Goal of the exercise
When you copy the listing, reproduce each line as it appears and omit every image.

Records for this exercise

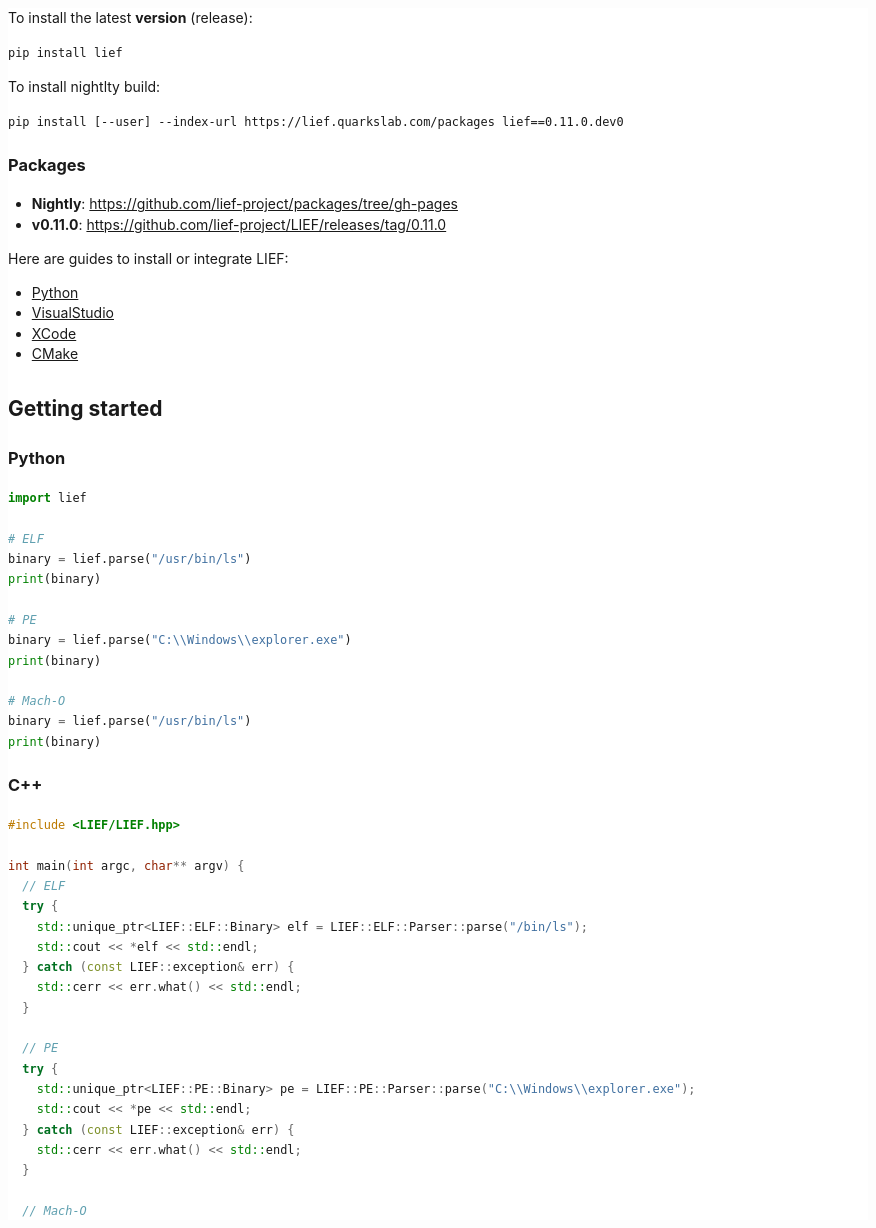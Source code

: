 To install the latest **version** (release):

```console
pip install lief
```

To install nightlty build:

```console
pip install [--user] --index-url https://lief.quarkslab.com/packages lief==0.11.0.dev0
```

### Packages

* **Nightly**: https://github.com/lief-project/packages/tree/gh-pages
* **v0.11.0**: https://github.com/lief-project/LIEF/releases/tag/0.11.0

Here are guides to install or integrate LIEF:

  * [Python](https://lief.quarkslab.com/doc/latest/installation.html#python)
  * [VisualStudio](https://lief.quarkslab.com/doc/latest/installation.html#visual-studio-integration)
  * [XCode](https://lief.quarkslab.com/doc/latest/installation.html#xcode-integration)
  * [CMake](https://lief.quarkslab.com/doc/latest/installation.html#cmake-integration)

## Getting started

### Python

```python
import lief

# ELF
binary = lief.parse("/usr/bin/ls")
print(binary)

# PE
binary = lief.parse("C:\\Windows\\explorer.exe")
print(binary)

# Mach-O
binary = lief.parse("/usr/bin/ls")
print(binary)
```

### C++

```cpp
#include <LIEF/LIEF.hpp>

int main(int argc, char** argv) {
  // ELF
  try {
    std::unique_ptr<LIEF::ELF::Binary> elf = LIEF::ELF::Parser::parse("/bin/ls");
    std::cout << *elf << std::endl;
  } catch (const LIEF::exception& err) {
    std::cerr << err.what() << std::endl;
  }

  // PE
  try {
    std::unique_ptr<LIEF::PE::Binary> pe = LIEF::PE::Parser::parse("C:\\Windows\\explorer.exe");
    std::cout << *pe << std::endl;
  } catch (const LIEF::exception& err) {
    std::cerr << err.what() << std::endl;
  }

  // Mach-O
```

Written solution
Source code

: To install the latest **version** (release):

```console
pip install lief
```

To install nightlty build:

```console
pip install [--user] --index-url https://lief.quarkslab.com/packages lief==0.11.0.dev0
```

### Packages

* **Nightly**: https://github.com/lief-project/packages/tree/gh-pages
* **v0.11.0**: https://github.com/lief-project/LIEF/releases/tag/0.11.0

Here are guides to install or integrate LIEF:

  * [Python](https://lief.quarkslab.com/doc/latest/installation.html#python)
  * [VisualStudio](https://lief.quarkslab.com/doc/latest/installation.html#visual-studio-integration)
  * [XCode](https://lief.quarkslab.com/doc/latest/installation.html#xcode-integration)
  * [CMake](https://lief.quarkslab.com/doc/latest/installation.html#cmake-integration)

## Getting started

### Python

```python
import lief

# ELF
binary = lief.parse("/usr/bin/ls")
print(binary)

# PE
binary = lief.parse("C:\\Windows\\explorer.exe")
print(binary)

# Mach-O
binary = lief.parse("/usr/bin/ls")
print(binary)
```

### C++

```cpp
#include <LIEF/LIEF.hpp>

int main(int argc, char** argv) {
  // ELF
  try {
    std::unique_ptr<LIEF::ELF::Binary> elf = LIEF::ELF::Parser::parse("/bin/ls");
    std::cout << *elf << std::endl;
  } catch (const LIEF::exception& err) {
    std::cerr << err.what() << std::endl;
  }

  // PE
  try {
    std::unique_ptr<LIEF::PE::Binary> pe = LIEF::PE::Parser::parse("C:\\Windows\\explorer.exe");
    std::cout << *pe << std::endl;
  } catch (const LIEF::exception& err) {
    std::cerr << err.what() << std::endl;
  }

  // Mach-O
```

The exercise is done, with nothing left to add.